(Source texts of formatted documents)
____
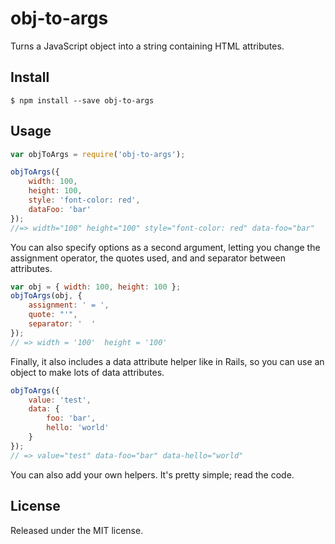 # obj-to-args

Turns a JavaScript object into a string containing HTML attributes.


## Install

```
$ npm install --save obj-to-args
```


## Usage

```js
var objToArgs = require('obj-to-args');

objToArgs({
	width: 100,
	height: 100,
	style: 'font-color: red',
	dataFoo: 'bar'
});
//=> width="100" height="100" style="font-color: red" data-foo="bar"
```

You can also specify options as a second argument, letting you change the
assignment operator, the quotes used, and and separator between attributes.

```js
var obj = { width: 100, height: 100 };
objToArgs(obj, {
	assignment: ' = ',
	quote: "'",
	separator: '  '
});
// => width = '100'  height = '100'
```

Finally, it also includes a data attribute helper like in Rails, so you can use
an object to make lots of data attributes.

```js
objToArgs({
	value: 'test',
	data: {
		foo: 'bar',
		hello: 'world'
	}
});
// => value="test" data-foo="bar" data-hello="world"
```

You can also add your own helpers. It's pretty simple; read the code.


## License

Released under the MIT license.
____
**What is expected:** Return each line from the records that includes the word "height".

**Written response:**
	height: 100,
//=> width="100" height="100" style="font-color: red" data-foo="bar"
var obj = { width: 100, height: 100 };
// => width = '100'  height = '100'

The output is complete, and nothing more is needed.